I was wondering if the Path.write_text(data)
function from pathlib was atomic or not.
If not, are there scenarios where we could end up with a file created in the filesystem but not containing the intended content?
To be more specific, as the comment from @ShadowRanger suggested what I care about is to know if the file contains either the original data or the new data, but never something in between. Which is actually less as full atomicity.
No, it does not do any tricks with opening a temp file in the same directory, populating it, and finishing with an atomic rename to replace the original file.
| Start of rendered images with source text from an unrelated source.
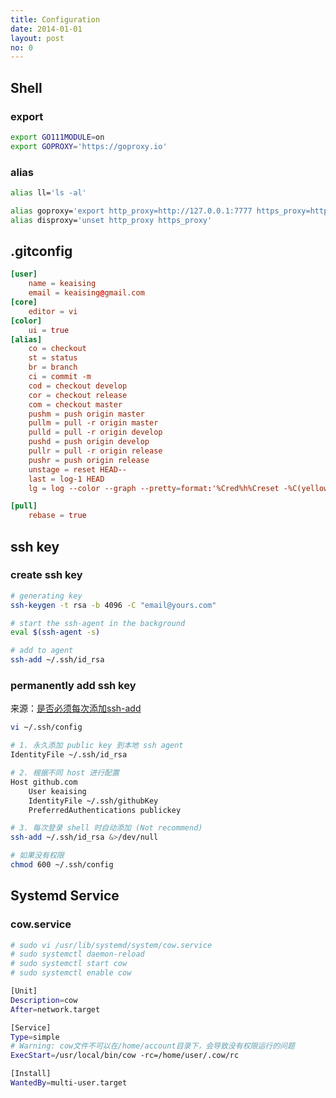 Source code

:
 ```yaml
---
title: Configuration
date: 2014-01-01
layout: post
no: 0
---
```


## Shell

### export

``` bash
export GO111MODULE=on
export GOPROXY='https://goproxy.io'
```

### alias

``` bash
alias ll='ls -al'

alias goproxy='export http_proxy=http://127.0.0.1:7777 https_proxy=http://127.0.0.1:7777'
alias disproxy='unset http_proxy https_proxy'
```

## .gitconfig

``` conf
[user]
	name = keaising
	email = keaising@gmail.com
[core]
	editor = vi
[color]
	ui = true
[alias]
	co = checkout
	st = status
	br = branch
	ci = commit -m 
	cod = checkout develop
	cor = checkout release
	com = checkout master
	pushm = push origin master
	pullm = pull -r origin master
    pulld = pull -r origin develop
	pushd = push origin develop
	pullr = pull -r origin release
	pushr = push origin release
	unstage = reset HEAD--
	last = log-1 HEAD
    lg = log --color --graph --pretty=format:'%Cred%h%Creset -%C(yellow)%d%Creset %s %Cgreen(%cr) %C(bold blue)<%an>%Creset' --abbrev-commit

[pull]
	rebase = true
```

## ssh key

### create ssh key

``` bash
# generating key
ssh-keygen -t rsa -b 4096 -C "email@yours.com"

# start the ssh-agent in the background
eval $(ssh-agent -s)

# add to agent
ssh-add ~/.ssh/id_rsa
```

### permanently add ssh key

来源：[是否必须每次添加ssh-add](https://segmentfault.com/q/1010000000835302)

``` bash
vi ~/.ssh/config

# 1. 永久添加 public key 到本地 ssh agent
IdentityFile ~/.ssh/id_rsa

# 2. 根据不同 host 进行配置
Host github.com
    User keaising
    IdentityFile ~/.ssh/githubKey
    PreferredAuthentications publickey

# 3. 每次登录 shell 时自动添加 (Not recommend)
ssh-add ~/.ssh/id_rsa &>/dev/null

# 如果没有权限
chmod 600 ~/.ssh/config
```

## Systemd Service

### cow.service

``` bash
# sudo vi /usr/lib/systemd/system/cow.service
# sudo systemctl daemon-reload
# sudo systemctl start cow
# sudo systemctl enable cow

[Unit]
Description=cow
After=network.target

[Service]
Type=simple
# Warning: cow文件不可以在/home/account目录下，会导致没有权限运行的问题
ExecStart=/usr/local/bin/cow -rc=/home/user/.cow/rc

[Install]
WantedBy=multi-user.target
```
The current implementation is guaranteed to be at least two unique operations:
If nothing else, your code could die after step 1 and before step 2 (a badly timed Ctrl-C or power loss), and the original data would be gone, and no new data would be written.
The question is kinda nonsensical on its face. It doesn't really matter if it's atomic; even if it was atomic, a nanosecond after the write occurs, some other process could open the file, truncate it, rewrite it, move it, etc. Heck, in between write_text
opening the file and when it writes the data, some other process could swoop in and move/rename the newly opened file or delete it; the open handle write_text
holds would still work when it writes a nanosecond later, but the data would never be seen in a file at the provided path (and might disappear the instant write_text
closes it, if some other process swooped in and deleted it).
Beyond that, it can't be atomic even while writing, in any portable sense. Two processes could have the same file open at once, and their writes can interleave (there are locks around the standard handles within a process to prevent this, but no such locks exist to coordinate with an arbitrary other process). Concurrent file I/O is hard; avoid it if at all possible.